Anak Yang Kukasihi

Anak Yang Kukasihi
Obamaputralaris

Monday, May 12, 2008

Pengusaha Pers dan Cinta Kasih

Pengusaha Pers dan Cinta Kasih

Lupakan Wiranto yang masih ingin jadi Presiden kendati sudah kalah di pilpres yang lalu. Atau juga Megawati yang masih menganggap bahwa dia yang pantas menjadi Presiden untuk membangun bangsa ini.

Lupakan Muhaimin yang kekeh untuk mendampingi Susilo Bambang Yudhoyono pada pemilihan Presiden 2009. Lupakan saja semua calon-calon yang ingin menduduki kursi empuk di negeri ini. Karena siapapun yang akan jadi pejabat toh tidak akan mengubah nasib loper yang susah menjadi sejahtera.

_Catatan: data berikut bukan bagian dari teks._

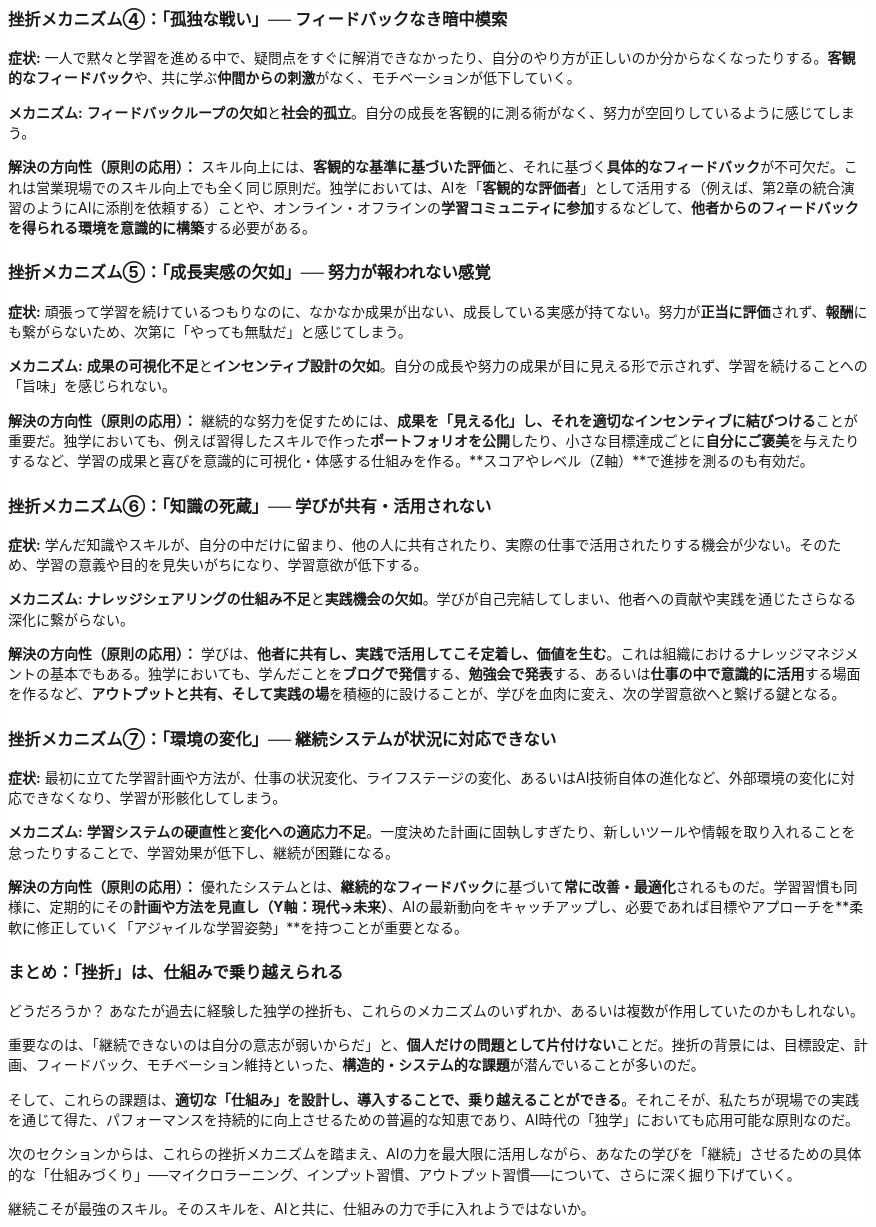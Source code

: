 ### 挫折メカニズム④：「孤独な戦い」── フィードバックなき暗中模索

**症状:** 一人で黙々と学習を進める中で、疑問点をすぐに解消できなかったり、自分のやり方が正しいのか分からなくなったりする。**客観的なフィードバック**や、共に学ぶ**仲間からの刺激**がなく、モチベーションが低下していく。

**メカニズム:** **フィードバックループの欠如**と**社会的孤立**。自分の成長を客観的に測る術がなく、努力が空回りしているように感じてしまう。

**解決の方向性（原則の応用）：** スキル向上には、**客観的な基準に基づいた評価**と、それに基づく**具体的なフィードバック**が不可欠だ。これは営業現場でのスキル向上でも全く同じ原則だ。独学においては、AIを「**客観的な評価者**」として活用する（例えば、第2章の統合演習のようにAIに添削を依頼する）ことや、オンライン・オフラインの**学習コミュニティに参加**するなどして、**他者からのフィードバックを得られる環境を意識的に構築**する必要がある。

### 挫折メカニズム⑤：「成長実感の欠如」── 努力が報われない感覚

**症状:** 頑張って学習を続けているつもりなのに、なかなか成果が出ない、成長している実感が持てない。努力が**正当に評価**されず、**報酬**にも繋がらないため、次第に「やっても無駄だ」と感じてしまう。

**メカニズム:** **成果の可視化不足**と**インセンティブ設計の欠如**。自分の成長や努力の成果が目に見える形で示されず、学習を続けることへの「旨味」を感じられない。

**解決の方向性（原則の応用）：** 継続的な努力を促すためには、**成果を「見える化」**し、それを**適切なインセンティブに結びつける**ことが重要だ。独学においても、例えば習得したスキルで作った**ポートフォリオを公開**したり、小さな目標達成ごとに**自分にご褒美**を与えたりするなど、学習の成果と喜びを意識的に可視化・体感する仕組みを作る。**スコアやレベル（Z軸）**で進捗を測るのも有効だ。

### 挫折メカニズム⑥：「知識の死蔵」── 学びが共有・活用されない

**症状:** 学んだ知識やスキルが、自分の中だけに留まり、他の人に共有されたり、実際の仕事で活用されたりする機会が少ない。そのため、学習の意義や目的を見失いがちになり、学習意欲が低下する。

**メカニズム:** **ナレッジシェアリングの仕組み不足**と**実践機会の欠如**。学びが自己完結してしまい、他者への貢献や実践を通じたさらなる深化に繋がらない。

**解決の方向性（原則の応用）：** 学びは、**他者に共有し、実践で活用してこそ定着し、価値を生む**。これは組織におけるナレッジマネジメントの基本でもある。独学においても、学んだことを**ブログで発信**する、**勉強会で発表**する、あるいは**仕事の中で意識的に活用**する場面を作るなど、**アウトプットと共有、そして実践の場**を積極的に設けることが、学びを血肉に変え、次の学習意欲へと繋げる鍵となる。

### 挫折メカニズム⑦：「環境の変化」── 継続システムが状況に対応できない

**症状:** 最初に立てた学習計画や方法が、仕事の状況変化、ライフステージの変化、あるいはAI技術自体の進化など、外部環境の変化に対応できなくなり、学習が形骸化してしまう。

**メカニズム:** **学習システムの硬直性**と**変化への適応力不足**。一度決めた計画に固執しすぎたり、新しいツールや情報を取り入れることを怠ったりすることで、学習効果が低下し、継続が困難になる。

**解決の方向性（原則の応用）：** 優れたシステムとは、**継続的なフィードバック**に基づいて**常に改善・最適化**されるものだ。学習習慣も同様に、定期的にその**計画や方法を見直し（Y軸：現代→未来）**、AIの最新動向をキャッチアップし、必要であれば目標やアプローチを**柔軟に修正していく「アジャイルな学習姿勢」**を持つことが重要となる。

### まとめ：「挫折」は、仕組みで乗り越えられる

どうだろうか？ あなたが過去に経験した独学の挫折も、これらのメカニズムのいずれか、あるいは複数が作用していたのかもしれない。

重要なのは、「継続できないのは自分の意志が弱いからだ」と、**個人だけの問題として片付けない**ことだ。挫折の背景には、目標設定、計画、フィードバック、モチベーション維持といった、**構造的・システム的な課題**が潜んでいることが多いのだ。

そして、これらの課題は、**適切な「仕組み」を設計し、導入することで、乗り越えることができる**。それこそが、私たちが現場での実践を通じて得た、パフォーマンスを持続的に向上させるための普遍的な知恵であり、AI時代の「独学」においても応用可能な原則なのだ。

次のセクションからは、これらの挫折メカニズムを踏まえ、AIの力を最大限に活用しながら、あなたの学びを「継続」させるための具体的な「仕組みづくり」──マイクロラーニング、インプット習慣、アウトプット習慣──について、さらに深く掘り下げていく。

継続こそが最強のスキル。そのスキルを、AIと共に、仕組みの力で手に入れようではないか。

Sudah terbukti, dari Soeharto, Habibie, Gusdur, Megawati sampai ke Susilo Bambang Susilo Yudhono, hidup loper semakin terpuruk dan terancam, dan bukan tidak mungkin sebentar lagi istilah loper akan lenyap dari bumi persada, karena menggeluti pekerjaan ini adalah sia-sia.

Yang paling mungkin mengubah nasib loper, adalah , Surya Paloh, Agung Adi Prasetyo, Dahlan Iskan, Wim Tangkilisan, Sutrisno Bachir, Subronto Laras, Margiono, Dedy Pristiwanto, seluruh Pemimpin Perusahaan Pers Indonesia, seluruh Pemimpin Redaksi, para Wartawan. Kalau mereka berikrar untuk mensejahterakan loper, pasti bisa. Tetapi kalau mereka pun diam membisu, apalagi tidak mau tau, bukankah pantas kalau ini adalah keajaiban ke delapan di dunia?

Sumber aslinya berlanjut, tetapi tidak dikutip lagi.